■ **PROMPT**
The entries below should be set down again exactly, with every picture left out.

■ **Plain-text document sources**
- - -

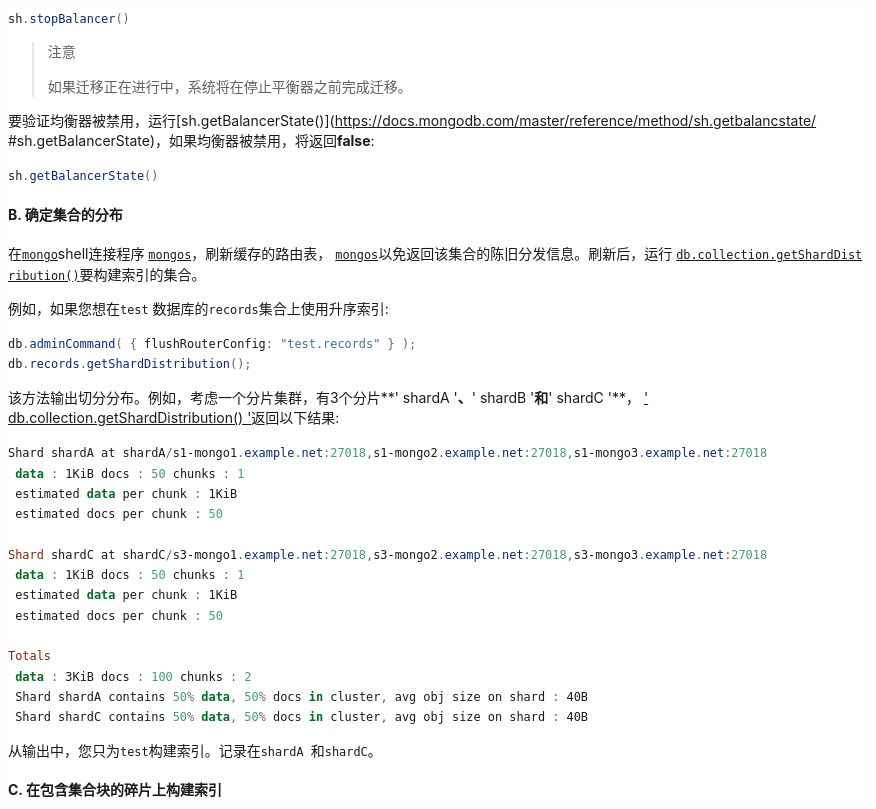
 ```powershell
sh.stopBalancer()
```

> 注意
>
> 如果迁移正在进行中，系统将在停止平衡器之前完成迁移。

要验证均衡器被禁用，运行[sh.getBalancerState()](https://docs.mongodb.com/master/reference/method/sh.getbalancstate/ #sh.getBalancerState)，如果均衡器被禁用，将返回**false**:

```powershell
sh.getBalancerState()
```

#### B. 确定集合的分布

在[`mongo`](https://docs.mongodb.com/master/reference/program/mongo/#bin.mongo)shell连接程序 [`mongos`](https://docs.mongodb.com/master/reference/program/mongos/#bin.mongos)，刷新缓存的路由表， [`mongos`](https://docs.mongodb.com/master/reference/program/mongos/#bin.mongos)以免返回该集合的陈旧分发信息。刷新后，运行 [`db.collection.getShardDistribution()`](https://docs.mongodb.com/master/reference/method/db.collection.getShardDistribution/#db.collection.getShardDistribution)要构建索引的集合。

例如，如果您想在`test` 数据库的`records`集合上使用升序索引:

```powershell
db.adminCommand( { flushRouterConfig: "test.records" } );
db.records.getShardDistribution();
```

该方法输出切分分布。例如，考虑一个分片集群，有3个分片**' shardA '**、**' shardB '**和**' shardC '**， [' db.collection.getShardDistribution() '](https://docs.mongodb.com/master/reference/method/db.collection.getShardDistribution/#db.collection.getShardDistribution)返回以下结果:

```powershell
Shard shardA at shardA/s1-mongo1.example.net:27018,s1-mongo2.example.net:27018,s1-mongo3.example.net:27018
 data : 1KiB docs : 50 chunks : 1
 estimated data per chunk : 1KiB
 estimated docs per chunk : 50

Shard shardC at shardC/s3-mongo1.example.net:27018,s3-mongo2.example.net:27018,s3-mongo3.example.net:27018
 data : 1KiB docs : 50 chunks : 1
 estimated data per chunk : 1KiB
 estimated docs per chunk : 50

Totals
 data : 3KiB docs : 100 chunks : 2
 Shard shardA contains 50% data, 50% docs in cluster, avg obj size on shard : 40B
 Shard shardC contains 50% data, 50% docs in cluster, avg obj size on shard : 40B
```

从输出中，您只为`test`构建索引。记录在`shardA `和` shardC `。

#### C. 在包含集合块的碎片上构建索引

- - -

■ **OUTPUT BELOW**
 ```powershell
sh.stopBalancer()
```

> 注意
>
> 如果迁移正在进行中，系统将在停止平衡器之前完成迁移。

要验证均衡器被禁用，运行[sh.getBalancerState()](https://docs.mongodb.com/master/reference/method/sh.getbalancstate/ #sh.getBalancerState)，如果均衡器被禁用，将返回**false**:

```powershell
sh.getBalancerState()
```

#### B. 确定集合的分布

在[`mongo`](https://docs.mongodb.com/master/reference/program/mongo/#bin.mongo)shell连接程序 [`mongos`](https://docs.mongodb.com/master/reference/program/mongos/#bin.mongos)，刷新缓存的路由表， [`mongos`](https://docs.mongodb.com/master/reference/program/mongos/#bin.mongos)以免返回该集合的陈旧分发信息。刷新后，运行 [`db.collection.getShardDistribution()`](https://docs.mongodb.com/master/reference/method/db.collection.getShardDistribution/#db.collection.getShardDistribution)要构建索引的集合。

例如，如果您想在`test` 数据库的`records`集合上使用升序索引:

```powershell
db.adminCommand( { flushRouterConfig: "test.records" } );
db.records.getShardDistribution();
```

该方法输出切分分布。例如，考虑一个分片集群，有3个分片**' shardA '**、**' shardB '**和**' shardC '**， [' db.collection.getShardDistribution() '](https://docs.mongodb.com/master/reference/method/db.collection.getShardDistribution/#db.collection.getShardDistribution)返回以下结果:

```powershell
Shard shardA at shardA/s1-mongo1.example.net:27018,s1-mongo2.example.net:27018,s1-mongo3.example.net:27018
 data : 1KiB docs : 50 chunks : 1
 estimated data per chunk : 1KiB
 estimated docs per chunk : 50

Shard shardC at shardC/s3-mongo1.example.net:27018,s3-mongo2.example.net:27018,s3-mongo3.example.net:27018
 data : 1KiB docs : 50 chunks : 1
 estimated data per chunk : 1KiB
 estimated docs per chunk : 50

Totals
 data : 3KiB docs : 100 chunks : 2
 Shard shardA contains 50% data, 50% docs in cluster, avg obj size on shard : 40B
 Shard shardC contains 50% data, 50% docs in cluster, avg obj size on shard : 40B
```

从输出中，您只为`test`构建索引。记录在`shardA `和` shardC `。

#### C. 在包含集合块的碎片上构建索引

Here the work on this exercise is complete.